• _DATA EXCERPTS_:

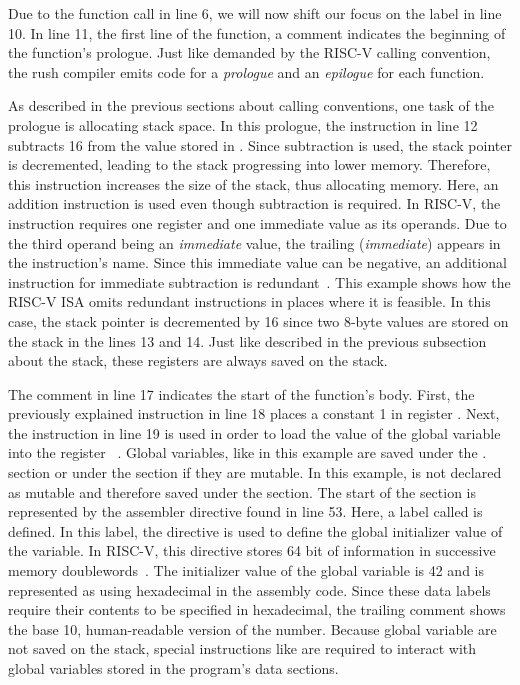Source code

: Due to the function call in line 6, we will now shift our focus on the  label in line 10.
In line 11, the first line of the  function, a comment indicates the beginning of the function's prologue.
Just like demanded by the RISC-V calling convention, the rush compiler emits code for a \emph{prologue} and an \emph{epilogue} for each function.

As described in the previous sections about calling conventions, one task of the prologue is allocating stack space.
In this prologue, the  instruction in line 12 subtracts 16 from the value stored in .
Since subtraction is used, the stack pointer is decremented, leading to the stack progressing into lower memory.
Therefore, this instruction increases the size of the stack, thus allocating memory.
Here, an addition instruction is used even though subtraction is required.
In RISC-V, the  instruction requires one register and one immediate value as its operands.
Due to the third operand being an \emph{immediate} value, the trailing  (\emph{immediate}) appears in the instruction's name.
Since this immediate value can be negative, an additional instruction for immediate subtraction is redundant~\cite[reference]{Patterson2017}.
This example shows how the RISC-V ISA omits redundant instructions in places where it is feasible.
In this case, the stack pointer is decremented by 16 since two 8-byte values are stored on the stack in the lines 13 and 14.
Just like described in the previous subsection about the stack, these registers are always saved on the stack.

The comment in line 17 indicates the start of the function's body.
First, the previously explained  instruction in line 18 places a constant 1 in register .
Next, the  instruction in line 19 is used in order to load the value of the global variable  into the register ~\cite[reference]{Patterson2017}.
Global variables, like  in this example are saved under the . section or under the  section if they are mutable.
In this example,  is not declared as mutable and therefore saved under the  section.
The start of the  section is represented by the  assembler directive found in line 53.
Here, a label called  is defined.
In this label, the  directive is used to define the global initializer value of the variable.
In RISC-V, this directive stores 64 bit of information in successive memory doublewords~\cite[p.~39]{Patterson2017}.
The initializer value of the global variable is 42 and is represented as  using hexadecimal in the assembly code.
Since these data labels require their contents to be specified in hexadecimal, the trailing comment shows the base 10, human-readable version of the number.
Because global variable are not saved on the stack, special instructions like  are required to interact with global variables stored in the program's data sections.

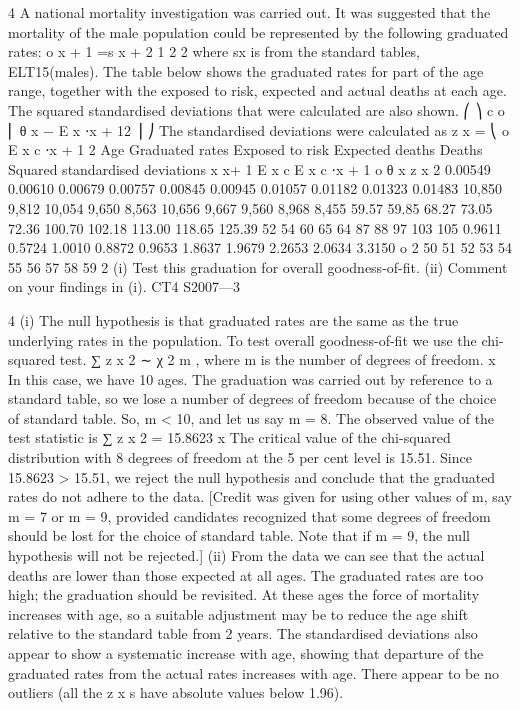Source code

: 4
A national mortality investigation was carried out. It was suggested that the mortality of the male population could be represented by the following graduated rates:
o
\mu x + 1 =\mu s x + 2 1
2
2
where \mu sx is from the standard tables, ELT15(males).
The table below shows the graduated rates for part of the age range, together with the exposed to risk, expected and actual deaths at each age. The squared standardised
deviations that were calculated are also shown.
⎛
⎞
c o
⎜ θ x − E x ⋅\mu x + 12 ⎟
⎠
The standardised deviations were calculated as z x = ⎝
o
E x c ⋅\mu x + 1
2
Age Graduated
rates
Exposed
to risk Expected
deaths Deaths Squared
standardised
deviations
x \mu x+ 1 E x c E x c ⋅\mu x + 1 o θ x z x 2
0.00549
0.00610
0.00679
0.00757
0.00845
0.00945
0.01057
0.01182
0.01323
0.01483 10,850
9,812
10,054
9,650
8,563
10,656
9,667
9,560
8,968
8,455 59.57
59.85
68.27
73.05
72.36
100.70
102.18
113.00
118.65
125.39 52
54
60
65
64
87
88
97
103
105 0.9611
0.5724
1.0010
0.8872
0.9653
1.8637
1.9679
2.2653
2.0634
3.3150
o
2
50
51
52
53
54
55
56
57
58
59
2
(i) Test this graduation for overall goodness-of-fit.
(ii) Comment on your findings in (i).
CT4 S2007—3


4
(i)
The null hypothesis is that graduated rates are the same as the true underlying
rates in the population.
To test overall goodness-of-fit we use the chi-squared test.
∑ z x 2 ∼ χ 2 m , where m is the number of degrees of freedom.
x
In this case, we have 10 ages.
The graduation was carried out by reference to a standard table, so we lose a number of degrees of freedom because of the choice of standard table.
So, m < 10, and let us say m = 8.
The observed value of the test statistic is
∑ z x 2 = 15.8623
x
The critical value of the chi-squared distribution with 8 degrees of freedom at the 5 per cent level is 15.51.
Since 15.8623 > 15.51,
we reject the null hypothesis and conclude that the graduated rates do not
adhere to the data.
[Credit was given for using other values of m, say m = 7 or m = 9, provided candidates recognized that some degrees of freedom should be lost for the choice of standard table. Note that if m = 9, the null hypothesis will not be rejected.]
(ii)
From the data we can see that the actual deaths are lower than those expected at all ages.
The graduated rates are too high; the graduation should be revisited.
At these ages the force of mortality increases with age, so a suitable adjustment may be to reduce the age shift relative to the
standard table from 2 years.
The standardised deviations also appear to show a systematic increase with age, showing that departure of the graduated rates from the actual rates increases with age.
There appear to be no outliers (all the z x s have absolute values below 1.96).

• _GOAL OF THE EXERCISE_:
Omit every picture, then reproduce the rest of the listing exactly.

• _RESPONSE_:
Source code

: Due to the function call in line 6, we will now shift our focus on the  label in line 10.
In line 11, the first line of the  function, a comment indicates the beginning of the function's prologue.
Just like demanded by the RISC-V calling convention, the rush compiler emits code for a \emph{prologue} and an \emph{epilogue} for each function.

As described in the previous sections about calling conventions, one task of the prologue is allocating stack space.
In this prologue, the  instruction in line 12 subtracts 16 from the value stored in .
Since subtraction is used, the stack pointer is decremented, leading to the stack progressing into lower memory.
Therefore, this instruction increases the size of the stack, thus allocating memory.
Here, an addition instruction is used even though subtraction is required.
In RISC-V, the  instruction requires one register and one immediate value as its operands.
Due to the third operand being an \emph{immediate} value, the trailing  (\emph{immediate}) appears in the instruction's name.
Since this immediate value can be negative, an additional instruction for immediate subtraction is redundant~\cite[reference]{Patterson2017}.
This example shows how the RISC-V ISA omits redundant instructions in places where it is feasible.
In this case, the stack pointer is decremented by 16 since two 8-byte values are stored on the stack in the lines 13 and 14.
Just like described in the previous subsection about the stack, these registers are always saved on the stack.

The comment in line 17 indicates the start of the function's body.
First, the previously explained  instruction in line 18 places a constant 1 in register .
Next, the  instruction in line 19 is used in order to load the value of the global variable  into the register ~\cite[reference]{Patterson2017}.
Global variables, like  in this example are saved under the . section or under the  section if they are mutable.
In this example,  is not declared as mutable and therefore saved under the  section.
The start of the  section is represented by the  assembler directive found in line 53.
Here, a label called  is defined.
In this label, the  directive is used to define the global initializer value of the variable.
In RISC-V, this directive stores 64 bit of information in successive memory doublewords~\cite[p.~39]{Patterson2017}.
The initializer value of the global variable is 42 and is represented as  using hexadecimal in the assembly code.
Since these data labels require their contents to be specified in hexadecimal, the trailing comment shows the base 10, human-readable version of the number.
Because global variable are not saved on the stack, special instructions like  are required to interact with global variables stored in the program's data sections.

Source code

: 4
A national mortality investigation was carried out. It was suggested that the mortality of the male population could be represented by the following graduated rates:
o
\mu x + 1 =\mu s x + 2 1
2
2
where \mu sx is from the standard tables, ELT15(males).
The table below shows the graduated rates for part of the age range, together with the exposed to risk, expected and actual deaths at each age. The squared standardised
deviations that were calculated are also shown.
⎛
⎞
c o
⎜ θ x − E x ⋅\mu x + 12 ⎟
⎠
The standardised deviations were calculated as z x = ⎝
o
E x c ⋅\mu x + 1
2
Age Graduated
rates
Exposed
to risk Expected
deaths Deaths Squared
standardised
deviations
x \mu x+ 1 E x c E x c ⋅\mu x + 1 o θ x z x 2
0.00549
0.00610
0.00679
0.00757
0.00845
0.00945
0.01057
0.01182
0.01323
0.01483 10,850
9,812
10,054
9,650
8,563
10,656
9,667
9,560
8,968
8,455 59.57
59.85
68.27
73.05
72.36
100.70
102.18
113.00
118.65
125.39 52
54
60
65
64
87
88
97
103
105 0.9611
0.5724
1.0010
0.8872
0.9653
1.8637
1.9679
2.2653
2.0634
3.3150
o
2
50
51
52
53
54
55
56
57
58
59
2
(i) Test this graduation for overall goodness-of-fit.
(ii) Comment on your findings in (i).
CT4 S2007—3


4
(i)
The null hypothesis is that graduated rates are the same as the true underlying
rates in the population.
To test overall goodness-of-fit we use the chi-squared test.
∑ z x 2 ∼ χ 2 m , where m is the number of degrees of freedom.
x
In this case, we have 10 ages.
The graduation was carried out by reference to a standard table, so we lose a number of degrees of freedom because of the choice of standard table.
So, m < 10, and let us say m = 8.
The observed value of the test statistic is
∑ z x 2 = 15.8623
x
The critical value of the chi-squared distribution with 8 degrees of freedom at the 5 per cent level is 15.51.
Since 15.8623 > 15.51,
we reject the null hypothesis and conclude that the graduated rates do not
adhere to the data.
[Credit was given for using other values of m, say m = 7 or m = 9, provided candidates recognized that some degrees of freedom should be lost for the choice of standard table. Note that if m = 9, the null hypothesis will not be rejected.]
(ii)
From the data we can see that the actual deaths are lower than those expected at all ages.
The graduated rates are too high; the graduation should be revisited.
At these ages the force of mortality increases with age, so a suitable adjustment may be to reduce the age shift relative to the
standard table from 2 years.
The standardised deviations also appear to show a systematic increase with age, showing that departure of the graduated rates from the actual rates increases with age.
There appear to be no outliers (all the z x s have absolute values below 1.96).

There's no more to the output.